═══ DATASET ═══
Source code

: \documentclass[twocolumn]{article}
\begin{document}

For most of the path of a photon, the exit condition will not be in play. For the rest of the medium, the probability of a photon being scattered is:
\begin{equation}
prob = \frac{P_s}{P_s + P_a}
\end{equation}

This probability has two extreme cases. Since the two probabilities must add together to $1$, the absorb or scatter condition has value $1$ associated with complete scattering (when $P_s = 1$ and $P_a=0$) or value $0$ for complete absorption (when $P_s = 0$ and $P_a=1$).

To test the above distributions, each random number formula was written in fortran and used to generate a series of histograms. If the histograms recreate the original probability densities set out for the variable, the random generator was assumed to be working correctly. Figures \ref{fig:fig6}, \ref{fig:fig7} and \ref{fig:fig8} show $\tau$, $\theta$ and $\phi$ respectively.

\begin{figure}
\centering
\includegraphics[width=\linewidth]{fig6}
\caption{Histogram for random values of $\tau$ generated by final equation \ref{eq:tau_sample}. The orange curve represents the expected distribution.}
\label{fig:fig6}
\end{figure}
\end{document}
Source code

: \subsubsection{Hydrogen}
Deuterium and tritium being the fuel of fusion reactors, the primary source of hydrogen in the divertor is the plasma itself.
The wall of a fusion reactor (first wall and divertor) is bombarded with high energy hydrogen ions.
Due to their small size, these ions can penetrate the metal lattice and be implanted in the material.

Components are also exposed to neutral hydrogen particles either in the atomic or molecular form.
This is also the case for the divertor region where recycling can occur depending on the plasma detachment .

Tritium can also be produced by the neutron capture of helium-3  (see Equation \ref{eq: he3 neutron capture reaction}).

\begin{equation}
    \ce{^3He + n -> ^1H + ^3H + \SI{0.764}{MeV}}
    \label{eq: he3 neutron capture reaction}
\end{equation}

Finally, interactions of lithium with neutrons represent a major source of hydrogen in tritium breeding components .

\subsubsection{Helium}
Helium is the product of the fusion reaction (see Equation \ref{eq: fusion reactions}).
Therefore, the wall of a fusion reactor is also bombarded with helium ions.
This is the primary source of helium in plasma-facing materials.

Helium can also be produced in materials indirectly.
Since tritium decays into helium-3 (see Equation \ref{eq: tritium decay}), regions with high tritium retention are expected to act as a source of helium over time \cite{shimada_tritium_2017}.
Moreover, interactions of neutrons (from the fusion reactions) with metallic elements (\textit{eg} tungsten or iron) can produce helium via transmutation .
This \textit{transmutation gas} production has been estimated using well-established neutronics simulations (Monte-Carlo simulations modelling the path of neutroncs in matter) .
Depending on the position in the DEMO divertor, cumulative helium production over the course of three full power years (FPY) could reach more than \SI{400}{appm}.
═══
═══ DATASET ═══
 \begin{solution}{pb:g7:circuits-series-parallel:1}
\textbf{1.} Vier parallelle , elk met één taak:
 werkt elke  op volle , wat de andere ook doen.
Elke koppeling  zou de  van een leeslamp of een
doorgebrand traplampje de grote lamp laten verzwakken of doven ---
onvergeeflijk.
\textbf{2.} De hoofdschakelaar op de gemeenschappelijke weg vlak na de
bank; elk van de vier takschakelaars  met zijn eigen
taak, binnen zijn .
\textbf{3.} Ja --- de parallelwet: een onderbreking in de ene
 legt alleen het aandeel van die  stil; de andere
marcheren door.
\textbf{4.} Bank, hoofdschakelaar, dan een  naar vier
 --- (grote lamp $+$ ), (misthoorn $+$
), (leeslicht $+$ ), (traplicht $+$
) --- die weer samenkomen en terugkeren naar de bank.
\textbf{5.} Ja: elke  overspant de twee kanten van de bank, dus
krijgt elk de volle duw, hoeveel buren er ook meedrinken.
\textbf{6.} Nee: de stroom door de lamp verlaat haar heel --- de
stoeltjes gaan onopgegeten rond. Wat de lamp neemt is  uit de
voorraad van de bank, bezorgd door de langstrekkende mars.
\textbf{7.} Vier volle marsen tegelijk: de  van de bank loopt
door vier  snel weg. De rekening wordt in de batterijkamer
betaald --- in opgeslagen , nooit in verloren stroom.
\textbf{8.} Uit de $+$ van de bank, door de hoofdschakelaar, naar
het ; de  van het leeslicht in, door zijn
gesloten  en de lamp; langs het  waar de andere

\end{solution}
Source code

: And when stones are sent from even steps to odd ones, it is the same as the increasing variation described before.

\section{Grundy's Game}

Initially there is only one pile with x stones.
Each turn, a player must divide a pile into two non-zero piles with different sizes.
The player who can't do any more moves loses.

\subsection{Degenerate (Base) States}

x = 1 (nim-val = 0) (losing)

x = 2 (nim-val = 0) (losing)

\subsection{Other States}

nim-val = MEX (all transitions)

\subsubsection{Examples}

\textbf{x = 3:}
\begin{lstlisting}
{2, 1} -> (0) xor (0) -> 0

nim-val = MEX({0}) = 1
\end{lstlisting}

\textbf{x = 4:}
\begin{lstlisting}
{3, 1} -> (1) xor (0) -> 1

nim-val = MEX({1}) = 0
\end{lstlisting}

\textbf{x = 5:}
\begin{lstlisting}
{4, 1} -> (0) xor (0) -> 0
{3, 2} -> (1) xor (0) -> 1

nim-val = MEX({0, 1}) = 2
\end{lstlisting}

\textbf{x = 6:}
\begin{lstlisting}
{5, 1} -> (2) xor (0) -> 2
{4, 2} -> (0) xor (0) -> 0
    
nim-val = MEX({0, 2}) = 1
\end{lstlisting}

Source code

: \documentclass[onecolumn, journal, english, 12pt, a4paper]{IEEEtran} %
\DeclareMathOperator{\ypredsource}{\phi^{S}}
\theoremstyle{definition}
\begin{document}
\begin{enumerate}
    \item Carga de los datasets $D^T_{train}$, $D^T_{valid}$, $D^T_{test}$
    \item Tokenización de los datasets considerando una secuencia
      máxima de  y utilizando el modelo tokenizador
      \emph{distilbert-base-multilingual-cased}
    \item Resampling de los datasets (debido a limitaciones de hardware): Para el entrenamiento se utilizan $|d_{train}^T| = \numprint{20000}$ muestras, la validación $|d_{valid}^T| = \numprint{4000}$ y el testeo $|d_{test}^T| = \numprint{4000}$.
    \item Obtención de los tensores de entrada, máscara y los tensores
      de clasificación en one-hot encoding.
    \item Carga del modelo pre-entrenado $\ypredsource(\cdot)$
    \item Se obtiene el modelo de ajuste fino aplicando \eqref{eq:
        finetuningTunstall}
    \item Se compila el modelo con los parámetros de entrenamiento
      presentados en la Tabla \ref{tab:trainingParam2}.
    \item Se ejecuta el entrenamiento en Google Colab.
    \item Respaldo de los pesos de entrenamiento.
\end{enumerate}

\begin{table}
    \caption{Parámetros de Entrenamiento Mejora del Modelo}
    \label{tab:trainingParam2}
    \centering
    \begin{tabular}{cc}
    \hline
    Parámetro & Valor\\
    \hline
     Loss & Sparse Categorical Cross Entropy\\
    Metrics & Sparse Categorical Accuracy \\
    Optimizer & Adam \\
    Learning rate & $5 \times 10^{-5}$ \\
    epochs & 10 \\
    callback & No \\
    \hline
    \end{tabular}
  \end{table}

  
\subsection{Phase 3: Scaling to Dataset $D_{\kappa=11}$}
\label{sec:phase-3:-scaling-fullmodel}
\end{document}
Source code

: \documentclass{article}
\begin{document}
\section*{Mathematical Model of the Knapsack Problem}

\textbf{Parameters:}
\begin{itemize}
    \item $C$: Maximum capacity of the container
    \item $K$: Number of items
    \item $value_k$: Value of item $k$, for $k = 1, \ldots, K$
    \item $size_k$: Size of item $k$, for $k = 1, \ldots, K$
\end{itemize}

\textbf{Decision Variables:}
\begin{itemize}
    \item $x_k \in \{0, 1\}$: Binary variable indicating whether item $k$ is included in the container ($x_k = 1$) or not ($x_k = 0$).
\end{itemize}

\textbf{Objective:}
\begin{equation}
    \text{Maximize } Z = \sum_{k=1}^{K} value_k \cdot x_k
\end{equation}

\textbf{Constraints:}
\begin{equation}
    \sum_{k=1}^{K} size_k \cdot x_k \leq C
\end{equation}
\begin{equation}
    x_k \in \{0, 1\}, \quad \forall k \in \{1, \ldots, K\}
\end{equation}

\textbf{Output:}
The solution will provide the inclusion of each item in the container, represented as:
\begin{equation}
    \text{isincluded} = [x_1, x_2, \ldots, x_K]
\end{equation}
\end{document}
═══
═══ DATASET ═══
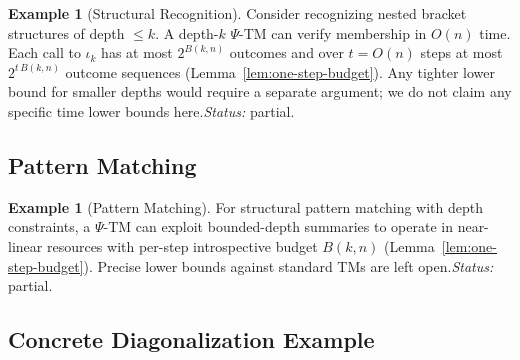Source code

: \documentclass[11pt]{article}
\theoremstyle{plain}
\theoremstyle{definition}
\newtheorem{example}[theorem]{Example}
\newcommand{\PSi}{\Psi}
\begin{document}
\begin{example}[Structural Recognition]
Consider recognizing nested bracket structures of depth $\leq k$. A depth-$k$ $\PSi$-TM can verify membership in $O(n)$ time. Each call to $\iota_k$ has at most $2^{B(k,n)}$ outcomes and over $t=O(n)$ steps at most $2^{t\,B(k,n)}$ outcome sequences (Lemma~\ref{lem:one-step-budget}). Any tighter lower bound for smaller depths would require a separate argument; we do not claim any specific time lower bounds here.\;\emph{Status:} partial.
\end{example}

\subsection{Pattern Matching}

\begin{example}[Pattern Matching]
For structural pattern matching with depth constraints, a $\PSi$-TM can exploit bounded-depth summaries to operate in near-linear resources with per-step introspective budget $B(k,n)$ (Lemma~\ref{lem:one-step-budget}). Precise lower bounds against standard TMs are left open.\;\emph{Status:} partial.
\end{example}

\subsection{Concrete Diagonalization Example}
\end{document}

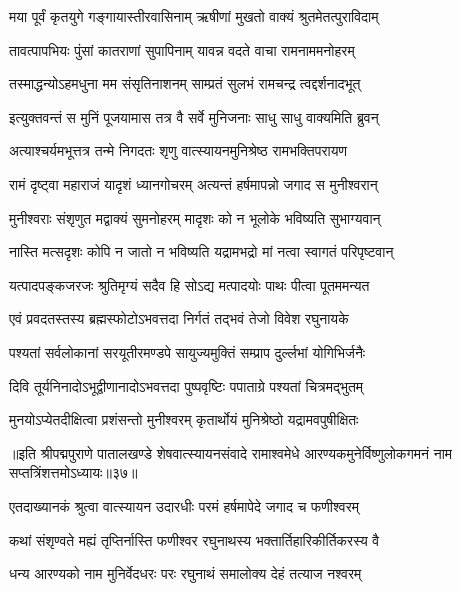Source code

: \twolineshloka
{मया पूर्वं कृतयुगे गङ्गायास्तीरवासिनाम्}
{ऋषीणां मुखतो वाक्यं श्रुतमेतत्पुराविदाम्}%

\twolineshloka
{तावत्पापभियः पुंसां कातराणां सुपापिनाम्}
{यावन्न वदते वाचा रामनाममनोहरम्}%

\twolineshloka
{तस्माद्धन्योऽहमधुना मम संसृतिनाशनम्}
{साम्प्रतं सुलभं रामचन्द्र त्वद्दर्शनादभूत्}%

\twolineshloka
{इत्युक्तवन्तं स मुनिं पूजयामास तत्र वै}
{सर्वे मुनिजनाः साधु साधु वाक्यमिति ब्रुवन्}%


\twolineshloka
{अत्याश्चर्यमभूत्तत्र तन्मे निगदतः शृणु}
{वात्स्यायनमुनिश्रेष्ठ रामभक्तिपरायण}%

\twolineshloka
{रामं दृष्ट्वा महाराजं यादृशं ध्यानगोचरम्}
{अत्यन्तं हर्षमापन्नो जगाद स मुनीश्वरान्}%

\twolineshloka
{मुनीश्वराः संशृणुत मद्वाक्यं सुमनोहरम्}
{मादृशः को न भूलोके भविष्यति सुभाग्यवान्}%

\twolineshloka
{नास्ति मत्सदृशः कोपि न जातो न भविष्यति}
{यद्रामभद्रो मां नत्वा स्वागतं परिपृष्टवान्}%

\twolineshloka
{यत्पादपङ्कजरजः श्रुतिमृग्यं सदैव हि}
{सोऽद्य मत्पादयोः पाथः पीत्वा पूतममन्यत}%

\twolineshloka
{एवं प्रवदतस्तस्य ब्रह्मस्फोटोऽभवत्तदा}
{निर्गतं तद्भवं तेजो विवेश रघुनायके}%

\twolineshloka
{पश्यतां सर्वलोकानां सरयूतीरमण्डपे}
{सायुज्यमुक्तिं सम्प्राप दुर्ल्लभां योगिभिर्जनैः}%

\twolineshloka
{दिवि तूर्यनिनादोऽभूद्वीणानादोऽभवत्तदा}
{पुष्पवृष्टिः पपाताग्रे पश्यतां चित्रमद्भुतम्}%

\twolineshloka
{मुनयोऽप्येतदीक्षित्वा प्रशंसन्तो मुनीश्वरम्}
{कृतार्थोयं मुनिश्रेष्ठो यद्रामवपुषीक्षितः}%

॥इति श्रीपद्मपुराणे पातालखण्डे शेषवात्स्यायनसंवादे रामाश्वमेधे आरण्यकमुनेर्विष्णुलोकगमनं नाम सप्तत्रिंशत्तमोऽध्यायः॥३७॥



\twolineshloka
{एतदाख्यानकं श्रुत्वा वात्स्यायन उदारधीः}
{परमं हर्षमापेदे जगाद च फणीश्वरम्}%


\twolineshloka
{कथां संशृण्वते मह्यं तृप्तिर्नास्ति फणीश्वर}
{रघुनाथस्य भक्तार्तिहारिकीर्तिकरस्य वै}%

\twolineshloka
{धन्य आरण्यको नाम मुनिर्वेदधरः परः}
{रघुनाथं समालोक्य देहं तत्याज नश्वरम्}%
═══
Filter the records above for "pile" and copy every matching line.

Initially there is only one pile with x stones.
Each turn, a player must divide a pile into two non-zero piles with different sizes.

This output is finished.